The victims were raped by multiple abusers, trafficked to other towns and cities in the north of England, abducted, beaten and intimidated.
Despite the abuse, police ‘regarded many child victims with contempt’ and some fathers who tried to rescue their children from abuse were arrested themselves.
Prof Jay said the majority of the abusers were described as ‘Asian men’, and many were said to be of Pakistani origin.
One young person told the inquiry that ‘gang rape’ was a usual part of growing up in the area of Rotherham where she lived.
In two cases, fathers had tracked down their daughters and tried to remove them from houses where they were being abused - only to be arrested themselves when police were called to the scene.
And one child declined her initial offer to give a statement after allegedly receiving a text from a perpetrator threatening to harm her younger sister.
The failures happened despite three reports between 2002 and 2006 ‘which could not have been clearer in the description of the situation in Rotherham’.
Prof Jay said the first of these reports was ‘effectively suppressed’ because senior officers did not believe the data. The other two were ignored, the professor said.
Teachers reported seeing children as young as 11, 12 and 13 being picked up outside schools by cars and taxis, given presents and mobile phones and taken to meet large numbers of unknown men in Rotherham or other local towns and cities.

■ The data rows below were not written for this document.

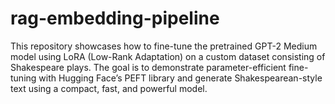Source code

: # rag-embedding-pipeline
This repository showcases how to fine-tune the pretrained GPT-2 Medium model using LoRA (Low-Rank Adaptation) on a custom dataset consisting of Shakespeare plays. The goal is to demonstrate parameter-efficient fine-tuning with Hugging Face’s PEFT library and generate Shakespearean-style text using a compact, fast, and powerful model.
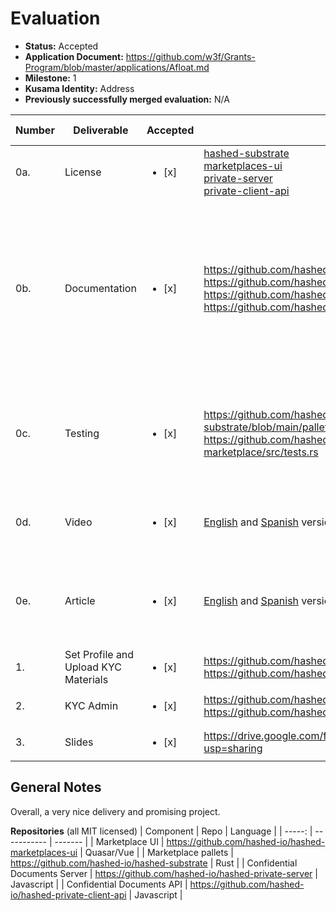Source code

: # Evaluation

- **Status:** Accepted
- **Application Document:** https://github.com/w3f/Grants-Program/blob/master/applications/Afloat.md
- **Milestone:** 1
- **Kusama Identity:** Address
- **Previously successfully merged evaluation:** N/A

| Number | Deliverable                          | Accepted               | Link                                                                                                                                                                                                                                                                                                                                                                              | Evaluation Notes                                                                                                                                                                                                |
| ------ | ------------------------------------ | ---------------------- | --------------------------------------------------------------------------------------------------------------------------------------------------------------------------------------------------------------------------------------------------------------------------------------------------------------------------------------------------------------------------------- | --------------------------------------------------------------------------------------------------------------------------------------------------------------------------------------------------------------- |
| 0a.    | License                              | <ul><li>[x] </li></ul> | [hashed-substrate](https://github.com/hashed-io/hashed-substrate/blob/main/LICENSE) <br> [marketplaces-ui](https://github.com/hashed-io/hashed-marketplaces-ui/blob/main/LICENSE) <br> [private-server](https://github.com/hashed-io/hashed-private-server/blob/main/LICENSE) <br> [private-client-api](https://github.com/hashed-io/hashed-private-client-api/blob/main/LICENSE) | MIT                                                                                                                                                                                                             |
| 0b.    | Documentation                        | <ul><li>[x] </li></ul> | https://github.com/hashed-io/hashed-marketplaces-ui <br> https://github.com/hashed-io/hashed-substrate<br> https://github.com/hashed-io/hashed-private-server <br> https://github.com/hashed-io/hashed-private-client-api                                                                                                                                                         | Documentation is generally great overall although additional instructions on running tests could be improved, e.g. having to run the `private-server` in order to test the `client-api`.                        |
| 0c.    | Testing                              | <ul><li>[x] </li></ul> | https://github.com/hashed-io/hashed-substrate/blob/main/pallets/fruniques/src/tests.rs <br> https://github.com/hashed-io/hashed-substrate/blob/main/pallets/gated-marketplace/src/tests.rs                                                                                                                                                                                        | Tests pass for `gated-marketplace` pallet, but one fails for `fruniques` (but the issue is [known](https://github.com/hashed-io/hashed-substrate/blob/main/pallets/fruniques/src/tests.rs#L71)). Good coverage. |
| 0d.    | Video                                | <ul><li>[x] </li></ul> | [English](https://drive.google.com/file/d/1Gzz1scZt4LSBPrQ30XXZzclhAXjjdUHJ/view?usp=sharing) and [Spanish](https://drive.google.com/file/d/12HGvMEMDU5NMRXcEa8m3gkuqjwO3iONV/view?usp=sharing) versions                                                                                                                                                                          | 14 minute video demonstrating the deliverables                                                                                                                                                                  |
| 0e.    | Article                              | <ul><li>[x] </li></ul> | [English](https://docs.google.com/document/d/1bDswb619nkdL0xt41GEJEtyLcCOc3LO-M-dB2RdDr9s/edit?usp=sharing) and [Spanish](https://docs.google.com/document/d/1DNHgONQrZfpG4f0f79n6pS9h9jUQQDW52OlWCw1TiJA/edit?usp=sharing) versions                                                                                                                                              | Article describing general use case of gated Marketplaces and how Afloat uses them                                                                                                                              |
| 1.     | Set Profile and Upload KYC Materials | <ul><li>[x] </li></ul> | https://github.com/hashed-io/hashed-private-server https://github.com/hashed-io/hashed-private-client-api                                                                                                                                                                                                                                                                         | Works                                                                                                                                                                                                           |
| 2.     | KYC Admin                            | <ul><li>[x] </li></ul> | https://github.com/hashed-io/hashed-marketplaces-ui https://github.com/hashed-io/hashed-substrate                                                                                                                                                                                                                                                                                 | Works                                                                                                                                                                                                           |
| 3.     | Slides                               | <ul><li>[x] </li></ul> | https://drive.google.com/file/d/1_YgnWkFoFXhjG1XdSFGa1F_Vbz1HkwA8/view?usp=sharing                                                                                                                                                                                                                                                                                                |                                                                                                                                                                                                                 |

## General Notes

Overall, a very nice delivery and promising project.

**Repositories**
(all MIT licensed)
| Component | Repo | Language |
| -----: | ----------- | ------- |
| Marketplace UI | https://github.com/hashed-io/hashed-marketplaces-ui | Quasar/Vue |
| Marketplace pallets | https://github.com/hashed-io/hashed-substrate | Rust |
| Confidential Documents Server | https://github.com/hashed-io/hashed-private-server | Javascript |
| Confidential Documents API | https://github.com/hashed-io/hashed-private-client-api | Javascript |
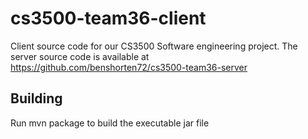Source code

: # cs3500-team36-client
Client source code for our CS3500 Software engineering project.
The server source code is available at https://github.com/benshorten72/cs3500-team36-server
## Building
Run mvn package to build the executable jar file

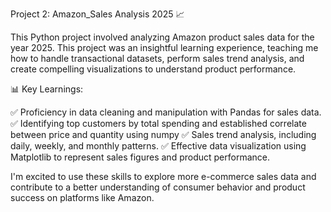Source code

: Project 2: Amazon_Sales Analysis 2025 📈

This Python project involved analyzing Amazon product sales data for the year 2025. This project was an insightful learning experience, teaching me how to handle transactional datasets, perform sales trend analysis, and create compelling visualizations to understand product performance.

📊 Key Learnings:

✅ Proficiency in data cleaning and manipulation with Pandas for sales data.
✅ Identifying top customers by total spending and established correlate between price and quantity using numpy
✅ Sales trend analysis, including daily, weekly, and monthly patterns.
✅ Effective data visualization using Matplotlib to represent sales figures and product performance.

I'm excited to use these skills to explore more e-commerce sales data and contribute to a better understanding of consumer behavior and product success on platforms like Amazon.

The majority of victims believed the perpetrators to be their boyfriend who gave them gifts, alcohol and drugs. Some of the victims still maintain they were not groomed or abused.
Analysing the case studies, Prof Jay said many of the children came from dysfunctional families, had parents with addictions, and had suffered domestic or sexual abuse as a child. Some had serious mental health problems.
The spotlight first fell on Rotherham in 2010 when five men, described by a judge as ‘sexual predators’, were jailed for grooming teenage girls for sex.
The five men - Umar Razaq, Adil Hussain, Razwan Razaq, Zafran Ramzan, and Mohsin Khan - preyed on their victims over several months and threatened them with violence if they refused their advances.
One of the men branded his victim a ‘white bitch’ when she resisted, while a second smirked: ‘I’ve used you and abused you.’
The men, all British-born Pakistanis, attacked the four girls in play areas, parks and in the back of their cars, Sheffield Crown Court heard.